De acordo com Byung-Chul Han, filósofo sul-coreano, passamos, nas sociedades neoliberais contemporâneas, a explorar a nós mesmos. Não é mais necessária a figura externa do patrão. Em nome da hipercompetitividade e da urgência da sobrevivência, exigimos de nós mesmos muito mais do que o razoável, impondo-nos uma dura realidade de trabalho, autossuperação, positivação diante das agruras do tempo. É proibido chorar, é feio desistir, é lastimável que não façamos mais esforços. Tudo deve ser visto como um episódio novo e dinâmico de nossa autorrealização. A felicidade, afinal de contas, é para quem corre atrás, não cansa, empreende e não faz corpo mole jamais. “Vá, veja e vença”, bradam os coachs.
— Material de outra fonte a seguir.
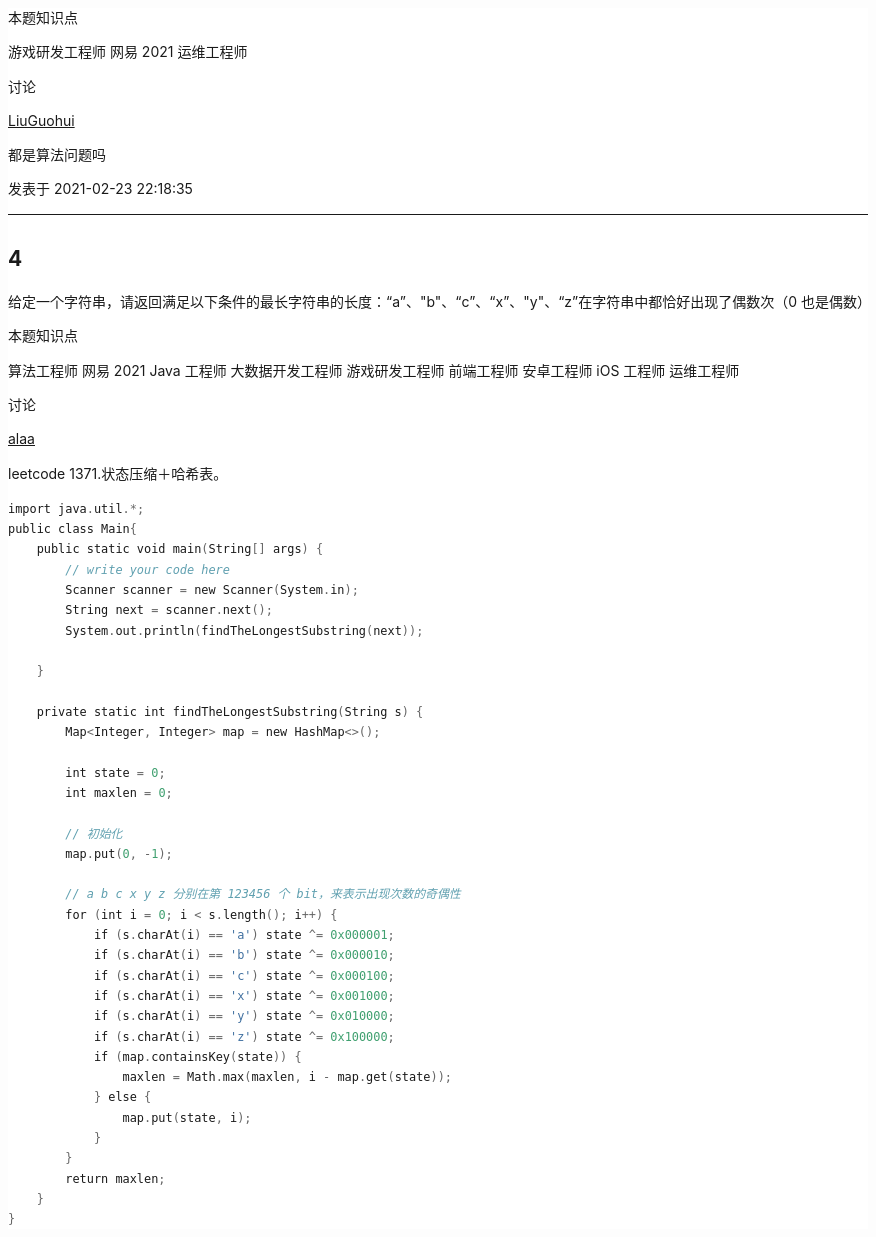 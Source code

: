 本题知识点

游戏研发工程师 网易 2021 运维工程师

讨论

[LiuGuohui](https://www.nowcoder.com/profile/958555540)

都是算法问题吗

发表于 2021-02-23 22:18:35

* * *

## 4

给定一个字符串，请返回满足以下条件的最长字符串的长度：“a”、"b"、“c”、“x”、"y"、“z”在字符串中都恰好出现了偶数次（0 也是偶数）

本题知识点

算法工程师 网易 2021 Java 工程师 大数据开发工程师 游戏研发工程师 前端工程师 安卓工程师 iOS 工程师 运维工程师

讨论

[alaa](https://www.nowcoder.com/profile/293830529)

leetcode 1371.状态压缩＋哈希表。

```cpp
import java.util.*;
public class Main{
    public static void main(String[] args) {
        // write your code here
        Scanner scanner = new Scanner(System.in);
        String next = scanner.next();
        System.out.println(findTheLongestSubstring(next));

    }

    private static int findTheLongestSubstring(String s) {
        Map<Integer, Integer> map = new HashMap<>();

        int state = 0;
        int maxlen = 0;

        // 初始化
        map.put(0, -1);

        // a b c x y z 分别在第 123456 个 bit，来表示出现次数的奇偶性
        for (int i = 0; i < s.length(); i++) {
            if (s.charAt(i) == 'a') state ^= 0x000001;
            if (s.charAt(i) == 'b') state ^= 0x000010;
            if (s.charAt(i) == 'c') state ^= 0x000100;
            if (s.charAt(i) == 'x') state ^= 0x001000;
            if (s.charAt(i) == 'y') state ^= 0x010000;
            if (s.charAt(i) == 'z') state ^= 0x100000;
            if (map.containsKey(state)) {
                maxlen = Math.max(maxlen, i - map.get(state));
            } else {
                map.put(state, i);
            }
        }
        return maxlen;
    }
}
```

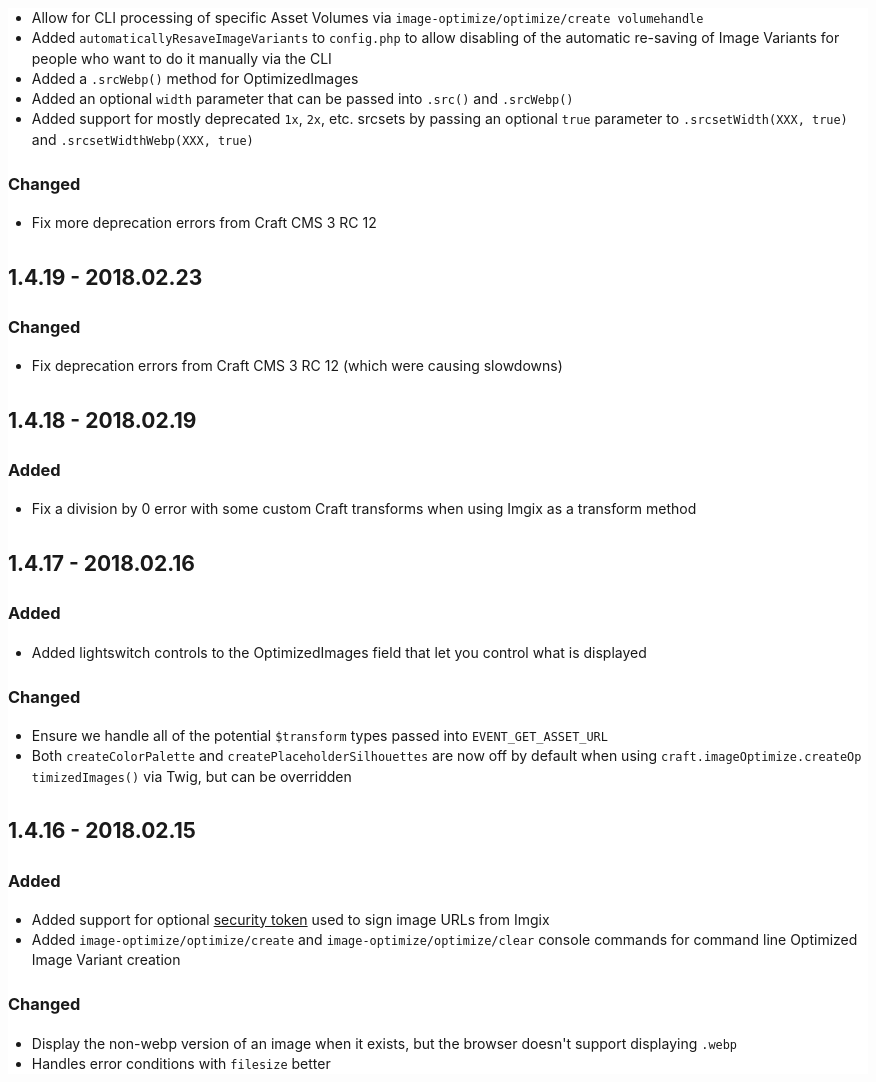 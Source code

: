 - Allow for CLI processing of specific Asset Volumes via `image-optimize/optimize/create volumehandle`
- Added `automaticallyResaveImageVariants` to `config.php` to allow disabling of the automatic re-saving of Image Variants for people who want to do it manually via the CLI
- Added a `.srcWebp()` method for OptimizedImages
- Added an optional `width` parameter that can be passed into `.src()` and `.srcWebp()`
- Added support for mostly deprecated `1x`, `2x`, etc. srcsets by passing an optional `true` parameter to `.srcsetWidth(XXX, true)` and `.srcsetWidthWebp(XXX, true)`

### Changed

- Fix more deprecation errors from Craft CMS 3 RC 12

## 1.4.19 - 2018.02.23

### Changed

- Fix deprecation errors from Craft CMS 3 RC 12 (which were causing slowdowns)

## 1.4.18 - 2018.02.19

### Added

- Fix a division by 0 error with some custom Craft transforms when using Imgix as a transform method

## 1.4.17 - 2018.02.16

### Added

- Added lightswitch controls to the OptimizedImages field that let you control what is displayed

### Changed

- Ensure we handle all of the potential `$transform` types passed into `EVENT_GET_ASSET_URL`
- Both `createColorPalette` and `createPlaceholderSilhouettes` are now off by default when using `craft.imageOptimize.createOptimizedImages()` via Twig, but can be overridden

## 1.4.16 - 2018.02.15

### Added

- Added support for optional [security token](https://docs.imgix.com/setup/securing-images) used to sign image URLs from Imgix
- Added `image-optimize/optimize/create` and `image-optimize/optimize/clear` console commands for command line Optimized Image Variant creation

### Changed

- Display the non-webp version of an image when it exists, but the browser doesn't support displaying `.webp`
- Handles error conditions with `filesize` better
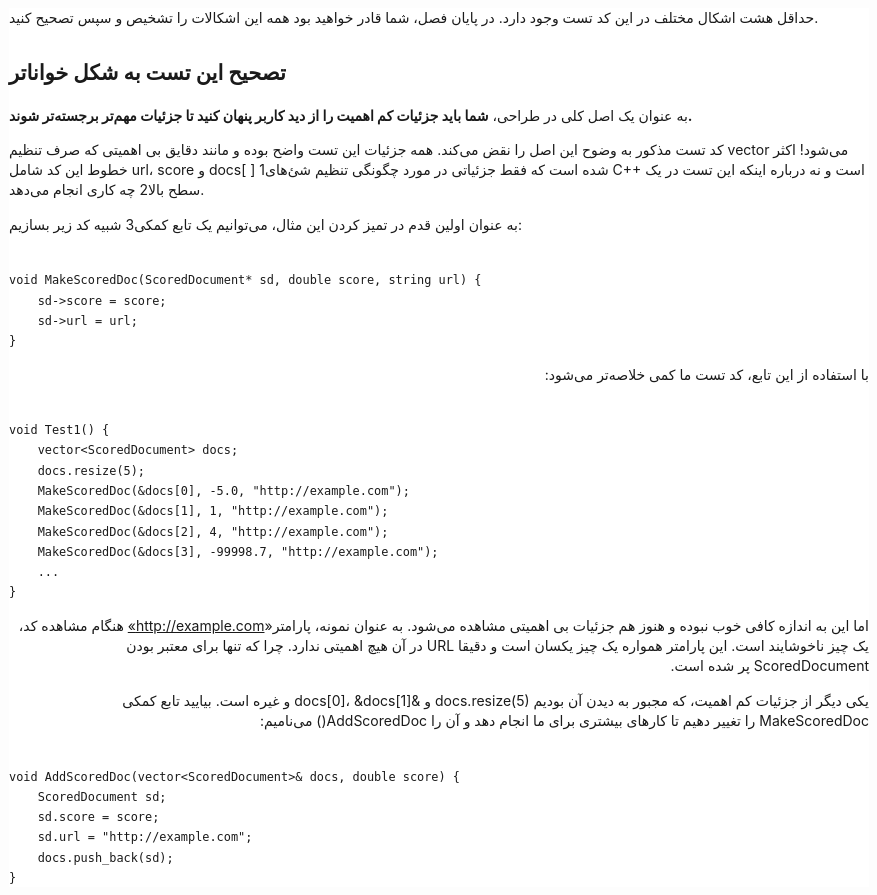 حداقل هشت اشکال مختلف در این کد تست وجود دارد. در پایان فصل، شما قادر خواهید بود همه این اشکالات را تشخیص و سپس تصحیح کنید.

## تصحیح این تست به شکل خواناتر

به عنوان یک اصل کلی در طراحی، **شما باید جزئیات کم اهمیت را از دید کاربر پنهان کنید تا جزئیات مهم‌تر برجسته‌تر شوند.**

کد تست مذکور به وضوح این اصل را نقض می‌کند. همه جزئیات این تست واضح بوده و مانند دقایق بی اهمیتی که صرف تنظیم vector<ScoredDocument> می‌شود! اکثر خطوط این کد شامل url، score و docs[ ] شده است که فقط جزئیاتی در مورد چگونگی تنظیم شئ‌های1 C++ است و نه درباره اینکه این تست در یک سطح بالا2 چه کاری انجام می‌دهد.

به عنوان اولین قدم در تمیز کردن این مثال، می‌توانیم یک تابع کمکی3 شبیه کد زیر بسازیم:

</div>

```

void MakeScoredDoc(ScoredDocument* sd, double score, string url) {
    sd->score = score;
    sd->url = url;
}

```
<div dir='rtl'>

با استفاده از این تابع، کد تست ما کمی خلاصه‌تر می‌شود:

</div>

```

void Test1() {
    vector<ScoredDocument> docs;
    docs.resize(5);
    MakeScoredDoc(&docs[0], -5.0, "http://example.com");
    MakeScoredDoc(&docs[1], 1, "http://example.com");
    MakeScoredDoc(&docs[2], 4, "http://example.com");
    MakeScoredDoc(&docs[3], -99998.7, "http://example.com");
    ...
}

```
<div dir='rtl'>

اما این به اندازه کافی خوب نبوده و هنوز هم جزئیات بی اهمیتی مشاهده می‌شود. به عنوان نمونه، پارامتر«http://example.com» هنگام مشاهده کد، یک چیز ناخوشایند است. این پارامتر همواره یک چیز یکسان است و دقیقا URL در آن هیچ اهمیتی ندارد. چرا که تنها برای معتبر بودن ScoredDocument پر شده است.

یکی دیگر از جزئیات کم اهمیت، که مجبور به دیدن آن بودیم docs.resize(5) و &docs[0]، &docs[1] و غیره است. بیایید تابع کمکی MakeScoredDoc را تغییر دهیم تا کارهای بیشتری برای ما انجام دهد و آن را AddScoredDoc() می‌نامیم:

</div>

```

void AddScoredDoc(vector<ScoredDocument>& docs, double score) {
    ScoredDocument sd;
    sd.score = score;
    sd.url = "http://example.com";
    docs.push_back(sd);
}

```
<div dir='rtl'>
Paralelamente a esse fustigante “sofrimento do homem burguês”, como genialmente percebeu mestre Leandro Konder, desfaz-se o espírito revolucionário que desejava incendiar o tempo histórico, inaugurar novos calendários, fazer surgir um tipo diferente de sociedade, mais bonita e mais humana. Conformar-se é a atualização de status padronizada dos indivíduos hoje.

Diante do espelho (e atentos ao relógio), antigos revolucionários veem-se impelidos a rever dolorosamente suas travessias. O resultado é quase sempre melancólico. O tempo não poupa ninguém.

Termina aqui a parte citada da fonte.